Learning Leadership to a T

What if you could help people see how their behavior affects others? What if you could create systems that take people’s needs and feelings seriously? These are just two of the goals of T-groups. An innovation of the National Training Laboratories Institute in 1947, T-groups were widely used in church training programs during the 1960s through the 1980s and have become the basis for many team-building efforts.

Werner Zorman, associate professor of leadership and holder of the Walter and Leonore Annenberg Chair in Leadership, employed the use of T-groups in his Interpersonal Dynamics course, designed to help participants explore and understand their impact on each other. Three of Zorman’s students, Emily Beese ’17 (engineering), Kathleen Kohl ’17 (physics) and David Tenorio ’17 (engineering)—all campus leaders in various capacities—describe how the class impacted them.

Emily Beese '17, David Tenorio '17, Kathleen Kohl '17
Emily Beese ’17, David Tenorio ’17, Kathleen Kohl ’17

What were some of the most important lessons learned from the class?

Beese: I learned that my words and actions have power.
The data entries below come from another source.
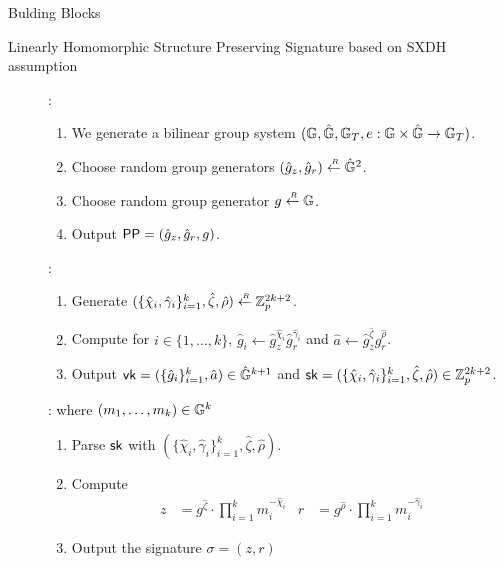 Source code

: \begin{subsection}{Bulding Blocks}

  \begin{myDef}{Linearly Homomorphic Structure Preserving Signature based on SXDH assumption}
    \begin{description}
    \item[]:
      \begin{enumerate}
      \item We generate a bilinear group system $(\mathbb{G}, \hat{\mathbb{G}}, \mathbb{G}_T, e:\mathbb{G} \times \hat{\mathbb{G}} \to \mathbb{G}_T)$.
      \item Choose random group generators $(\hat{g}_z, \hat{g}_r) \stackrel{{\scriptscriptstyle \mkern4mu R}}{\gets} \hat{\mathbb{G}}^2$.
      \item Choose random group generator $g \stackrel{{\scriptscriptstyle \mkern4mu R}}{\gets} \mathbb{G}$.
      \item Output $\mathsf{PP} = (\hat{g}_z, \hat{g}_r, g)$.
      \end{enumerate}
    \item[]:
      \begin{enumerate}
      \item Generate $(\{\hat{\chi}_i, \hat{\gamma}_i\}_{i =1 }^k, \hat{\zeta}, \hat{\rho}) \stackrel{{\scriptscriptstyle \mkern4mu R}}{\gets} \mathbb{Z}_p^{2k+2}$.
      \item Compute for $i \in \{1, \dots, k\}$, $\hat{g}_i \gets \hat{g}_z^{\hat{\chi}_i}\hat{g}_r^{\hat{\gamma}_i}$ and $\hat{a} \gets \hat{g}_z^{\hat{\zeta}}\hat{g}_r^{\hat{\rho}}$.
      \item Output $\mathsf{vk} = (\{\hat{g}_i\}_{i=1}^k, \hat{a}) \in \hat{\mathbb{G}}^{k+1}$ and $\mathsf{sk} = (\{\hat{\chi}_i, \hat{\gamma}_i\}_{i=1}^k, \hat{\zeta}, \hat{\rho}) \in \mathbb{Z}_p^{2k+2}$.
      \end{enumerate}
    \item[]: where $(m_1, \dots, m_k) \in \mathbb{G}^k$
      \begin{enumerate}
      \item Parse $\mathsf{sk}$ with $(\{\hat{\chi}_i, \hat{\gamma}_i\}_{i = 1}^k, \hat{\zeta}, \hat{\rho})$.
      \item Compute
        \begin{align*}
          z &= g^{\hat{\zeta}} \cdot \prod_{i=1}^km_i^{-\hat{\chi}_i} & r &= g^{\hat{\rho}} \cdot \prod_{i =1}^km_i^{-\hat{\gamma}_i} 
        \end{align*}
      \item Output the signature $\sigma = (z, r)$
      \end{enumerate}


\end{description}
\end{myDef}
\end{subsection}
If I express myself clearly, I can actually help others gain an understanding of their behavior in a positive way. I also learned that asking people how they feel is a great way to learn what positive things they have to contribute, even if I disagree with them or don’t like how they come across.

Tenorio: The importance of communication. I learned about the types of responses our actions produce. I enjoyed the readings about understanding other people and not assuming intent. There’s a difference between intent and impact and how we often only see the impact and assume intent when we shouldn’t.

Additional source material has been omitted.